Modern Logic: The Boolean Period: Johnson
MODERN LOGIC: THE BOOLEAN PERIOD: JOHNSON
Keynes's collaborator William Ernest Johnson (1858–1931) did not publish Part I of his own Logic until 1921 (Part II, 1922; Part III, 1924), although he had published a series of three articles titled "The Logical Calculus" in Mind in 1892 (17: 3–30, 235–250, 340–357) and two titled "The Analysis of Thinking" in Mind in 1918 (27: 1–21, 133–151). In the first series the variables in Boolean equations were explicitly given the propositional interpretation, the logical product ("x and y ") being represented by juxtaposition and negation by a superimposed bar. The logical product and negation being taken as primitive, "If x then y " is defined as "Not (x and not y )"—that is, xȳ̄ —the logical sum "x or y " as "Not (not x and not y )," and universal and particular quantification as continued logical multiplication and addition. "The Analysis of Thinking" is more philosophical and seems to reflect the influence of G. F. Stout's Analytic Psychology.
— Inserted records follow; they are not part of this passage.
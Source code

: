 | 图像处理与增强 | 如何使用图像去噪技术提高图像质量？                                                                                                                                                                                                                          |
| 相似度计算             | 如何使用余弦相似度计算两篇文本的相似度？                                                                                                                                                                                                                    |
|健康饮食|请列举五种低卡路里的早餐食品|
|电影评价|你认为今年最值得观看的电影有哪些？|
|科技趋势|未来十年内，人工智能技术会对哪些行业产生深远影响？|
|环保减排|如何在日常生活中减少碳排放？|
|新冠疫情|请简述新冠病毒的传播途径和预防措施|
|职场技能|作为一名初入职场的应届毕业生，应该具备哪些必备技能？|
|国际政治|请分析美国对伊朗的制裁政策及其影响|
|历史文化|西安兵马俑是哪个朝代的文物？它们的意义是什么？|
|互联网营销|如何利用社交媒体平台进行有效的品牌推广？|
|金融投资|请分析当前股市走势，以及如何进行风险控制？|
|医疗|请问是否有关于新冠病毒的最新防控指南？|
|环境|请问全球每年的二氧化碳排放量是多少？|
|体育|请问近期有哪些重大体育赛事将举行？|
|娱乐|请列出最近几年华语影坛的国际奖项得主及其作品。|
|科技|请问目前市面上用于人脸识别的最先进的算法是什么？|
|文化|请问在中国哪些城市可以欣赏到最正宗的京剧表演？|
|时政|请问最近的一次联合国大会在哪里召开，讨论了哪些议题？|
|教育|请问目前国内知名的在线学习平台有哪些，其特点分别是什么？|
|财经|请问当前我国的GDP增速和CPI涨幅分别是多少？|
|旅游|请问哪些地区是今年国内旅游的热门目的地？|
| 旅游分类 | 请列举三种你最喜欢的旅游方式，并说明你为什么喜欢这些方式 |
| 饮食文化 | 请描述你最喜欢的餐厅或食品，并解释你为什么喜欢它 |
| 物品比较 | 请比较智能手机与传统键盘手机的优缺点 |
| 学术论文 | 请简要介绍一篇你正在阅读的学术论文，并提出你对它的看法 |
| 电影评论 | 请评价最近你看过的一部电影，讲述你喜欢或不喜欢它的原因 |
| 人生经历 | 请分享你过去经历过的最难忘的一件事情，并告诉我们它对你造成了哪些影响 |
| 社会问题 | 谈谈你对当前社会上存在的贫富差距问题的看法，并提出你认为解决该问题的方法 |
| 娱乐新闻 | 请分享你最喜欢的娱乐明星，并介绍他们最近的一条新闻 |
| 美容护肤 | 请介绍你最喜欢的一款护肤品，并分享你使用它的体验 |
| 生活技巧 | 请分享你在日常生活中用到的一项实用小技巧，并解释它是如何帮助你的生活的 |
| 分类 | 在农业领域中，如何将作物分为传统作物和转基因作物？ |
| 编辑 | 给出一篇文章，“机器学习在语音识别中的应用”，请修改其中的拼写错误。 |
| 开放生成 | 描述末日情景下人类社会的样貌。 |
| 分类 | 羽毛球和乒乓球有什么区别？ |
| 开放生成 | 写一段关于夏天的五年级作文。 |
Johnson's Logic exhibits an attractive combination of the formal elegance of his 1892 articles with the philosophical penetration of those of 1918. In some ways—for example, in his extensive discussion of "problematic induction" (that is, scientific generalization)—he played Mill to Keynes's Whately. His book is now best known for its development of the distinction between "determinables" and "determinates," in Part I, Chapter 11. A "determinable" is one of the broad bases of distinction that may be found in objects, such as color, shape, size. Under each of these fall more or less determinate characteristics, such as red, blue, and so on, under color (and scarlet, crimson, etc. as more determinate forms of red). Johnson used this distinction as the basis of many further developments. In Part II, Chapter 10, for example, Johnson discussed what he called "demonstrative induction," in which a universal conclusion is deduced from a singular premise by the help of an "all-or-nothing" proposition. From "Either every S is P or every S is not P " and "This S is P " we can infer "Every S is P." A natural extension is the form of reasoning in which the major premise asserts that every S exhibits the same determinate form of the determinable P (for instance, every specimen of a given element has the same atomic number) and the minor that this S exhibits the determinate form p of this determinable; hence, every S is p. (Cf. Mill on "uniform uniformities" in his System of Logic, Book III, Ch. 4, Sec. 2.)
Johnson presented many critical asides concerning Russell's Principles of Mathematics, the most valuable being in Part II, Chapter 3, "Symbolism and Functions."
See also Mill, John Stuart; Russell, Bertrand Arthur William; Stout, George Frederick; Whately, Richard.
Bibliography
works on johnson
Acute and careful, as well as captious, criticism of Johnson is contained in H. W. B. Joseph's "What Does Mr. W. E. Johnson Mean by a Proposition?," in Mind 36 (1927): 448–466, and 37 (1928): 21–39. Johnson's views are also discussed in A. N. Prior's "Determinables, Determinates and Determinants," in Mind 58 (1949): 1–20, 178–194. There is a fine informative obituary of Johnson by C. D. Broad in Ethics and the History of Philosophy (London: Routledge, 1952).